— Task to complete —
Go through the lines below and tally each one holding "README". Write only the total.
** Extracted data follows **
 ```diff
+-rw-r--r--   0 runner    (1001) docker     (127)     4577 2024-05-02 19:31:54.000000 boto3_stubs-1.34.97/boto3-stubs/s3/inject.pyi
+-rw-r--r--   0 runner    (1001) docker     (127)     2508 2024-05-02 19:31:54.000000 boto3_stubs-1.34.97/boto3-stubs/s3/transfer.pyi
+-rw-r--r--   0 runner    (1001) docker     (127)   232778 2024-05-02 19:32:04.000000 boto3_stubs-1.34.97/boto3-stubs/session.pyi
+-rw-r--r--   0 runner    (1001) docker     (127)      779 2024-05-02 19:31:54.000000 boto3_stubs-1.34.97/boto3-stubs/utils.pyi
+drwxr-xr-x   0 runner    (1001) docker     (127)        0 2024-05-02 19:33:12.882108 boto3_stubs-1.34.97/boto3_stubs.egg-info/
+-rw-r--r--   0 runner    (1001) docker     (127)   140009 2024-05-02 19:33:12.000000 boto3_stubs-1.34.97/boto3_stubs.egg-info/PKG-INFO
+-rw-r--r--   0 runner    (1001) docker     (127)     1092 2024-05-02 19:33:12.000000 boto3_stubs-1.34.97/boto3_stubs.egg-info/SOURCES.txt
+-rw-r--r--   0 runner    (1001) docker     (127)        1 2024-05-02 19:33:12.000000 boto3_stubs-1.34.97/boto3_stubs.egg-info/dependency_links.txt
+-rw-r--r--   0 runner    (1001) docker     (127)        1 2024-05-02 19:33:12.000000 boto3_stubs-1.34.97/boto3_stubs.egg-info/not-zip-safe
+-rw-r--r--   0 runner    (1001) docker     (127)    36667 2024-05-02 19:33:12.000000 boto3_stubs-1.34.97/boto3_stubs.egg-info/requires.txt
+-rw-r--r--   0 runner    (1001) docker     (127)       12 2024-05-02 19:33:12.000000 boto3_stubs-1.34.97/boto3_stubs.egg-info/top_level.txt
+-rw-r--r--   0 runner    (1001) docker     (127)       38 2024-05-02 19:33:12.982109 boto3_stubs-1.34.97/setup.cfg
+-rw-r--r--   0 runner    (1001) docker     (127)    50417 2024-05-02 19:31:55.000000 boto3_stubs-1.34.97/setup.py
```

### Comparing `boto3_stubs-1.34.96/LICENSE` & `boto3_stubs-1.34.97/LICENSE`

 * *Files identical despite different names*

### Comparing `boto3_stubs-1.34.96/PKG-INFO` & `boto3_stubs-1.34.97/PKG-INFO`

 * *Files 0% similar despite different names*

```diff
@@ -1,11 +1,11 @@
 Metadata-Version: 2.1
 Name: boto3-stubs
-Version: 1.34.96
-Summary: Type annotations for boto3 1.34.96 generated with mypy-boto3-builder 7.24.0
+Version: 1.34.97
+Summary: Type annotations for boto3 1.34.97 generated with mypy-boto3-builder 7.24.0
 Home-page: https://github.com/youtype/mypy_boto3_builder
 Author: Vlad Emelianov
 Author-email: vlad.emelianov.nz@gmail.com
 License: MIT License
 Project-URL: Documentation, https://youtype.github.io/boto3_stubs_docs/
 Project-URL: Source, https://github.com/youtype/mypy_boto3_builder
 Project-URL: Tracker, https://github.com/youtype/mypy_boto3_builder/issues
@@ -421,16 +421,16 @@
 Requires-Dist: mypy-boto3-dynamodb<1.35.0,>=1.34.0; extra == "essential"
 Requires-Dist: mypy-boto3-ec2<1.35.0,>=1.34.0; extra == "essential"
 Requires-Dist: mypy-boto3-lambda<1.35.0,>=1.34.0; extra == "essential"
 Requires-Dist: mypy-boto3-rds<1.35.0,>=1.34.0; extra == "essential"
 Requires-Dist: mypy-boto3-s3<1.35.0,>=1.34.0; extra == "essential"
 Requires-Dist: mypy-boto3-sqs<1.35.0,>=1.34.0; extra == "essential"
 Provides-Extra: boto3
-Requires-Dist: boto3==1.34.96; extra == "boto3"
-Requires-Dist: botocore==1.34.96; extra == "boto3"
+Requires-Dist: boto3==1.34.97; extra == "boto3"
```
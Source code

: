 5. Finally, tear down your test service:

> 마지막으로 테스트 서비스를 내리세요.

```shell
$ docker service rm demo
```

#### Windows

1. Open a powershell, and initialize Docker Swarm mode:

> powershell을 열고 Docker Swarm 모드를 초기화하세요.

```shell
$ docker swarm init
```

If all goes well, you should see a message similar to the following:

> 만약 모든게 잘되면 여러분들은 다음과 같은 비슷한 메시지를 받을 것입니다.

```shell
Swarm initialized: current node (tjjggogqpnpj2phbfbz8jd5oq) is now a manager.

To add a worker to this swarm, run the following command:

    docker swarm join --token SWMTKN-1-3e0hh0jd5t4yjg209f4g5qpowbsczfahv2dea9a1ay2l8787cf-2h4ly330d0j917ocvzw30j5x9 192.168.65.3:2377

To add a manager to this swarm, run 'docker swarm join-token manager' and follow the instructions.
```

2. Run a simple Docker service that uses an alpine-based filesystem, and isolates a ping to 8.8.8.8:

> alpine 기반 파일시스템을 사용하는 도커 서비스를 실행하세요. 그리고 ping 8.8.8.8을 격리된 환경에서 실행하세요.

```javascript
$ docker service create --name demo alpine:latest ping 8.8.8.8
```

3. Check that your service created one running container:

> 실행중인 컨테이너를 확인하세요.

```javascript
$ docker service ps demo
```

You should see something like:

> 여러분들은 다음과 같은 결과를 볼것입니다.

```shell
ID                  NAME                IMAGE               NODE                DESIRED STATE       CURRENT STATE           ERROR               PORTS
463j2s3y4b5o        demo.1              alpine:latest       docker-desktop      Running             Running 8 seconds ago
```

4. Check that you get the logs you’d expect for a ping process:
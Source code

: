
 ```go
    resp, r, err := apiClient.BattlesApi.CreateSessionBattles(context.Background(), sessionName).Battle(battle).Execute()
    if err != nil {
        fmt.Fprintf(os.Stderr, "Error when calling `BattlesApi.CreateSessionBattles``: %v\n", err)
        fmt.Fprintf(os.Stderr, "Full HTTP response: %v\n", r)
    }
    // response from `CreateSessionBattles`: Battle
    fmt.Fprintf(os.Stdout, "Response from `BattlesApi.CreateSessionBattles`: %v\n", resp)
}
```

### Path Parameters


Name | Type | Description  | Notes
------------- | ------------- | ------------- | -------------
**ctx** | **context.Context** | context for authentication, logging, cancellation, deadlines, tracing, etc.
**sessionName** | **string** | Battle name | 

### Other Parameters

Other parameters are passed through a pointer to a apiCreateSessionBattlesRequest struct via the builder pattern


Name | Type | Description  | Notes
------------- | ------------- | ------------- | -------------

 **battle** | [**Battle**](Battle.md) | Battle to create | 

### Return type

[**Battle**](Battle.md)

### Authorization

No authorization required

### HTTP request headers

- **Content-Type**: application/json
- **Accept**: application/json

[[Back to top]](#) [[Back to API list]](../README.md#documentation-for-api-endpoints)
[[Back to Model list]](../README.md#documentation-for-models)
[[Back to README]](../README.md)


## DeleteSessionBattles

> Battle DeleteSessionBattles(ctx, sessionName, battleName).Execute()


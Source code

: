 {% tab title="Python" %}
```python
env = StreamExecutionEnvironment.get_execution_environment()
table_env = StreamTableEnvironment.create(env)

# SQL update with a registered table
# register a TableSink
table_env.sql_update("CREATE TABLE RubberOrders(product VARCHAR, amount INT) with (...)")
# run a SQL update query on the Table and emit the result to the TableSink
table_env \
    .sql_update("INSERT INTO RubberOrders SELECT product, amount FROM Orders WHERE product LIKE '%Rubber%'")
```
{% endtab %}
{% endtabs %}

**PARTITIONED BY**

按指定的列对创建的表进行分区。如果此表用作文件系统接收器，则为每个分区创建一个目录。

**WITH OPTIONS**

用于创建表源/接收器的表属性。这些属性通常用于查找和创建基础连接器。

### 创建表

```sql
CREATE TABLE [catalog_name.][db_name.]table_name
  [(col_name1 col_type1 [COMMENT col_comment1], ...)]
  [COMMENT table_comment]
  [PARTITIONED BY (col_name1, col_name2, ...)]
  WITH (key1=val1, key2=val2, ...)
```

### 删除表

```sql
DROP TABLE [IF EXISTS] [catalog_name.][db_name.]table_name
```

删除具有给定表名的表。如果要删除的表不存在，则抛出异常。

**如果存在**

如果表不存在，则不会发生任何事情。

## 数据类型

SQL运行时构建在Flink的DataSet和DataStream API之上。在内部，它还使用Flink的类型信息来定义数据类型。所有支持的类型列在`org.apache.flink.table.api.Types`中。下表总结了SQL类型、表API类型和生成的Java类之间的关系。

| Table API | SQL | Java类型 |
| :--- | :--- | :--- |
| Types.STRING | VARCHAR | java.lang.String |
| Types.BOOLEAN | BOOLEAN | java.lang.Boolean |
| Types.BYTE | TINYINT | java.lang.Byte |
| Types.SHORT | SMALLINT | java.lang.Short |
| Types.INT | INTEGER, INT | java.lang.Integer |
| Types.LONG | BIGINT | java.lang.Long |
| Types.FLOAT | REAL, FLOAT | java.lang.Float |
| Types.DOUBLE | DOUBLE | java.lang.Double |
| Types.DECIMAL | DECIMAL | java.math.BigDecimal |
** End of Extracted data **
— Reply to the exercise —
3